Author(s) : BORDOGNA P., FERNÁNDEZ BENÍTEZ J. A., MOLINAROLI L., et al.

Summary

Nowadays, the increasing electrical energy consumption in most industrialized countries, in which electrical energy demand for air conditioning is a key piece, is leading to a growing interest in solar cooling technology. Employing the energy of the sun in refrigeration systems can substantially reduce electricity peaks during the summer months and at the same time reduce CO2 emissions. Furthermore, refrigeration via solar energy application is particularly attractive because of its non-dependence on conventional power and the near coincidence of peak cooling loads with the solar energy availability. In particular, the high levels of solar radiation in southern European regions make the use of solar assisted air-conditioning systems very suitable.

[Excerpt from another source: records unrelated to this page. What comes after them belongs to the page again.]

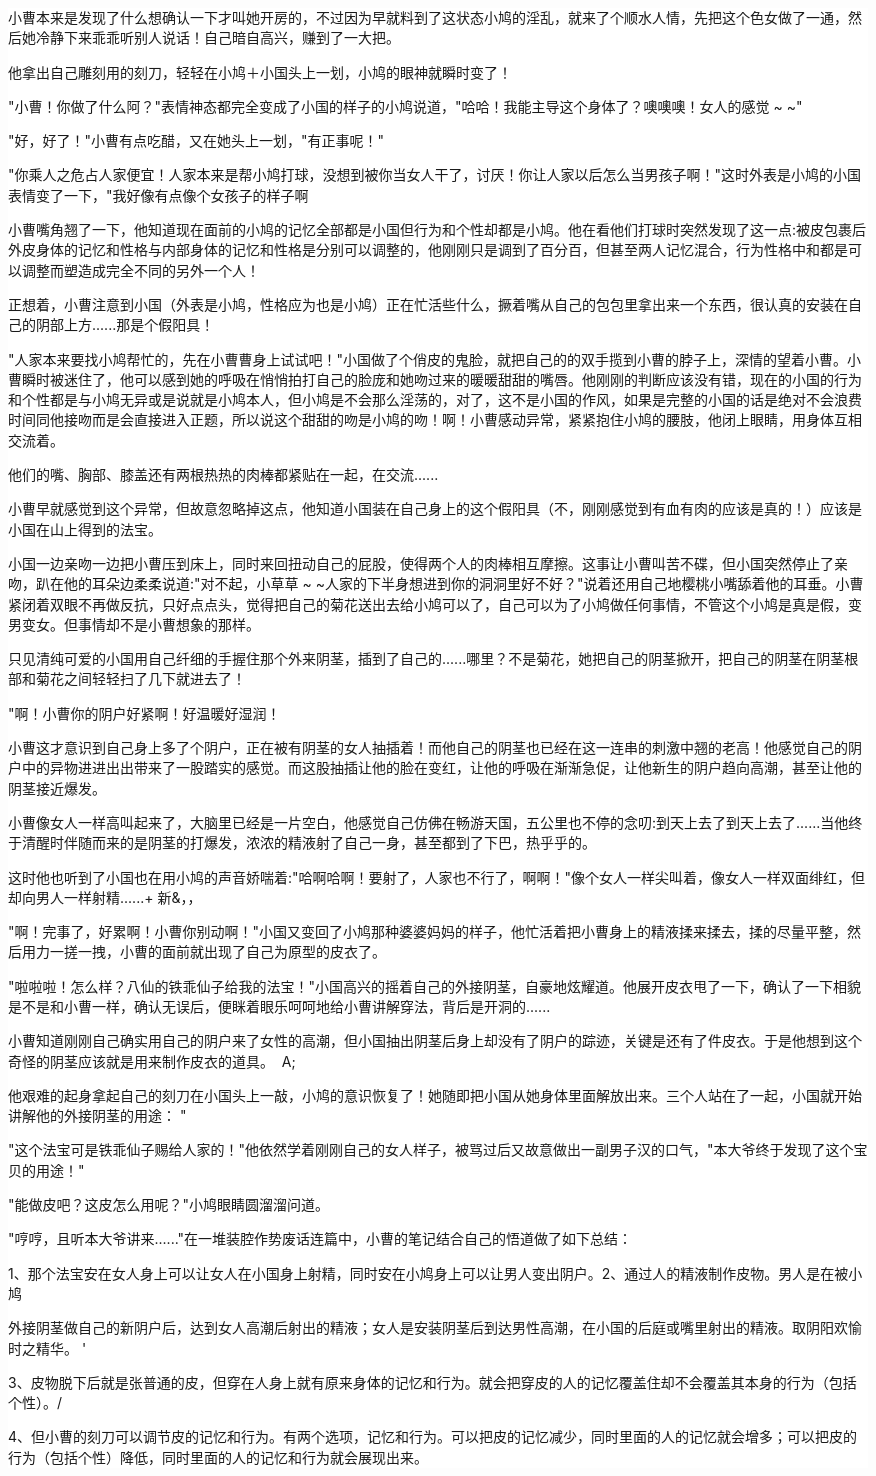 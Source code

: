 小曹本来是发现了什么想确认一下才叫她开房的，不过因为早就料到了这状态小鸠的淫乱，就来了个顺水人情，先把这个色女做了一通，然后她冷静下来乖乖听别人说话！自己暗自高兴，赚到了一大把。

他拿出自己雕刻用的刻刀，轻轻在小鸠＋小国头上一划，小鸠的眼神就瞬时变了！

"小曹！你做了什么阿？"表情神态都完全变成了小国的样子的小鸠说道，"哈哈！我能主导这个身体了？噢噢噢！女人的感觉 ~ ~"

"好，好了！"小曹有点吃醋，又在她头上一划，"有正事呢！"

"你乘人之危占人家便宜！人家本来是帮小鸠打球，没想到被你当女人干了，讨厌！你让人家以后怎么当男孩子啊！"这时外表是小鸠的小国表情变了一下，"我好像有点像个女孩子的样子啊

小曹嘴角翘了一下，他知道现在面前的小鸠的记忆全部都是小国但行为和个性却都是小鸠。他在看他们打球时突然发现了这一点:被皮包裹后外皮身体的记忆和性格与内部身体的记忆和性格是分别可以调整的，他刚刚只是调到了百分百，但甚至两人记忆混合，行为性格中和都是可以调整而塑造成完全不同的另外一个人！

正想着，小曹注意到小国（外表是小鸠，性格应为也是小鸠）正在忙活些什么，撅着嘴从自己的包包里拿出来一个东西，很认真的安装在自己的阴部上方......那是个假阳具！

"人家本来要找小鸠帮忙的，先在小曹曹身上试试吧！"小国做了个俏皮的鬼脸，就把自己的的双手揽到小曹的脖子上，深情的望着小曹。小曹瞬时被迷住了，他可以感到她的呼吸在悄悄拍打自己的脸庞和她吻过来的暖暖甜甜的嘴唇。他刚刚的判断应该没有错，现在的小国的行为和个性都是与小鸠无异或是说就是小鸠本人，但小鸠是不会那么淫荡的，对了，这不是小国的作风，如果是完整的小国的话是绝对不会浪费时间同他接吻而是会直接进入正题，所以说这个甜甜的吻是小鸠的吻！啊！小曹感动异常，紧紧抱住小鸠的腰肢，他闭上眼睛，用身体互相交流着。

他们的嘴、胸部、膝盖还有两根热热的肉棒都紧贴在一起，在交流......

小曹早就感觉到这个异常，但故意忽略掉这点，他知道小国装在自己身上的这个假阳具（不，刚刚感觉到有血有肉的应该是真的！）应该是小国在山上得到的法宝。

小国一边亲吻一边把小曹压到床上，同时来回扭动自己的屁股，使得两个人的肉棒相互摩擦。这事让小曹叫苦不碟，但小国突然停止了亲吻，趴在他的耳朵边柔柔说道:"对不起，小草草 ~ ~人家的下半身想进到你的洞洞里好不好？"说着还用自己地樱桃小嘴舔着他的耳垂。小曹紧闭着双眼不再做反抗，只好点点头，觉得把自己的菊花送出去给小鸠可以了，自己可以为了小鸠做任何事情，不管这个小鸠是真是假，变男变女。但事情却不是小曹想象的那样。

只见清纯可爱的小国用自己纤细的手握住那个外来阴茎，插到了自己的......哪里？不是菊花，她把自己的阴茎掀开，把自己的阴茎在阴茎根部和菊花之间轻轻扫了几下就进去了！

"啊！小曹你的阴户好紧啊！好温暖好湿润！

小曹这才意识到自己身上多了个阴户，正在被有阴茎的女人抽插着！而他自己的阴茎也已经在这一连串的刺激中翘的老高！他感觉自己的阴户中的异物进进出出带来了一股踏实的感觉。而这股抽插让他的脸在变红，让他的呼吸在渐渐急促，让他新生的阴户趋向高潮，甚至让他的阴茎接近爆发。

小曹像女人一样高叫起来了，大脑里已经是一片空白，他感觉自己仿佛在畅游天国，五公里也不停的念叨:到天上去了到天上去了......当他终于清醒时伴随而来的是阴茎的打爆发，浓浓的精液射了自己一身，甚至都到了下巴，热乎乎的。

这时他也听到了小国也在用小鸠的声音娇喘着:"哈啊哈啊！要射了，人家也不行了，啊啊！"像个女人一样尖叫着，像女人一样双面绯红，但却向男人一样射精......+
新&，，

"啊！完事了，好累啊！小曹你别动啊！"小国又变回了小鸠那种婆婆妈妈的样子，他忙活着把小曹身上的精液揉来揉去，揉的尽量平整，然后用力一搓一拽，小曹的面前就出现了自己为原型的皮衣了。

"啦啦啦！怎么样？八仙的铁乖仙子给我的法宝！"小国高兴的摇着自己的外接阴茎，自豪地炫耀道。他展开皮衣甩了一下，确认了一下相貌是不是和小曹一样，确认无误后，便眯着眼乐呵呵地给小曹讲解穿法，背后是开洞的......

小曹知道刚刚自己确实用自己的阴户来了女性的高潮，但小国抽出阴茎后身上却没有了阴户的踪迹，关键是还有了件皮衣。于是他想到这个奇怪的阴茎应该就是用来制作皮衣的道具。  A;

他艰难的起身拿起自己的刻刀在小国头上一敲，小鸠的意识恢复了！她随即把小国从她身体里面解放出来。三个人站在了一起，小国就开始讲解他的外接阴茎的用途： "

"这个法宝可是铁乖仙子赐给人家的！"他依然学着刚刚自己的女人样子，被骂过后又故意做出一副男子汉的口气，"本大爷终于发现了这个宝贝的用途！"

"能做皮吧？这皮怎么用呢？"小鸠眼睛圆溜溜问道。

"哼哼，且听本大爷讲来......"在一堆装腔作势废话连篇中，小曹的笔记结合自己的悟道做了如下总结：

1、那个法宝安在女人身上可以让女人在小国身上射精，同时安在小鸠身上可以让男人变出阴户。2、通过人的精液制作皮物。男人是在被小鸠

外接阴茎做自己的新阴户后，达到女人高潮后射出的精液；女人是安装阴茎后到达男性高潮，在小国的后庭或嘴里射出的精液。取阴阳欢愉时之精华。 '

3、皮物脱下后就是张普通的皮，但穿在人身上就有原来身体的记忆和行为。就会把穿皮的人的记忆覆盖住却不会覆盖其本身的行为（包括个性）。/

4、但小曹的刻刀可以调节皮的记忆和行为。有两个选项，记忆和行为。可以把皮的记忆减少，同时里面的人的记忆就会增多；可以把皮的行为（包括个性）降低，同时里面的人的记忆和行为就会展现出来。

In the light of the previous considerations, the main goal of this research it to model and simulate a double effect water-lithium bromide absorption cooling system, aimed at air conditioning, where the solar energy is absorbed by parabolic concentrating solar trough collectors. To enhance the performances of the plant and to increase the fraction of solar energy exploited, the integration of a cold storage tank was studied. Each individual component of the system is modelled in its fundamental equations in Engineering Equation Solver (EES) environment and a validation is carried out using manufacturer data. Summer simulation results in the city of Madrid showed that the solar cooling plant performances evaluation parameters, such as the solar cooling ratio (SCR) or the hours of operation ratio increase about linearly with the increasing storage tank size. The best results over the summer simulations were obtained for the storage volume of 50 m3, reaching a seasonal energy conversion efficiency, from solar energy input to cooling energy output (SCR), equal to 55%, with an auxiliary chiller utilization factor of about the 52%.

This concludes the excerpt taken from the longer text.